During the 2012 presidential elections, immigration and other xenophobic issues -- from halal meat to single-sex swimming times -- dominated the agenda. The far right set the tone and the two main parties simply followed its lead. The result was 20% for the Front National in the first round and a series of historical political advances since then.

A repeating pattern

As the electoral machine begins ahead of the 2017 election, not only does this pattern seem to be repeating itself. Such substantive issues as unemployment, housing and the cost of living are being virtually ignored in favor of fearmongering and populist pandering.

There should be fury in France at the moment over growing inequality, over unaccountable police violence, over a normalized state of emergency, over a political scene bereft of any vision.

To those already feeling left out of power, targeted by state policies and the media, this latest frenzy is simply the most recent manifestation of a constant stream of degrading treatment of France's minorities.

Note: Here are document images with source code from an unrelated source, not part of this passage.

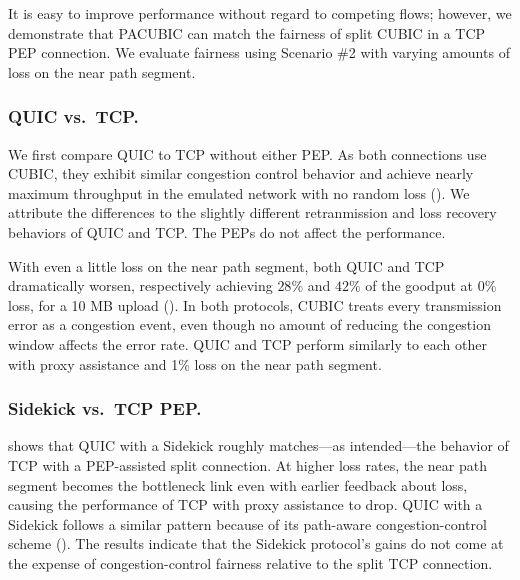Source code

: It is easy to improve performance without regard to competing flows;
however, we demonstrate that PACUBIC can
match the fairness of split CUBIC in a TCP PEP connection\@.
We evaluate fairness using Scenario \#2 with varying amounts of loss on the
near path segment.

\subsubsection{QUIC vs.\ TCP\@.}
We first compare QUIC to TCP without either PEP\@.
As both connections use CUBIC, they exhibit similar
congestion control behavior and achieve nearly maximum throughput in the
emulated network with no random loss ().
We attribute the differences to the slightly different retranmission and
loss recovery behaviors of QUIC and TCP\@. The PEPs do not affect the
performance.

With even a little loss on the near path segment, both QUIC and TCP dramatically
worsen, respectively achieving $28\%$ and $42\%$ of the goodput at $0\%$ loss,
for a 10 MB upload ().
In both protocols, CUBIC treats every transmission error as a congestion event,
even though no amount of reducing the congestion window affects the error rate.
QUIC and TCP perform similarly to each other with proxy assistance and 1\%
loss on the near path segment.

\subsubsection{Sidekick vs.\ TCP PEP\@.}
 shows that QUIC with a Sidekick roughly matches---as
 intended---the behavior of TCP with a PEP-assisted split connection. At higher
loss rates, the near path segment becomes the bottleneck link even with earlier
feedback about loss, causing the performance of TCP with proxy assistance to
drop. QUIC with a Sidekick follows a similar pattern because of its path-aware
congestion-control scheme (). The
results indicate that the Sidekick protocol's gains do not come at the expense
of congestion-control fairness relative to the split TCP connection.
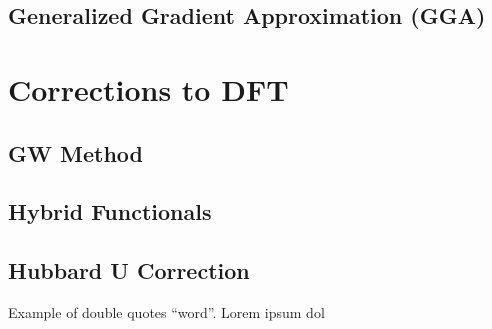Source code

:     \subsection{Generalized Gradient Approximation (GGA)}

\section{Corrections to DFT}
    \subsection{GW Method}
    \subsection{Hybrid Functionals}
    \subsection{Hubbard U Correction}

Example of double quotes ``word''. Lorem ipsum dol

The debate in France is not and never was about suitable swimwear nor even security. It's about the limits of acceptable citizenship and today, the message is clear: French Muslims are increasingly being squeezed, economically, socially and culturally.

French Muslims have many problems today, but to paraphrase Jay-Z, a burkini ain't one.

Myriam Francois is a Franco-British writer and academic. The opinions expressed in the article belong to the author.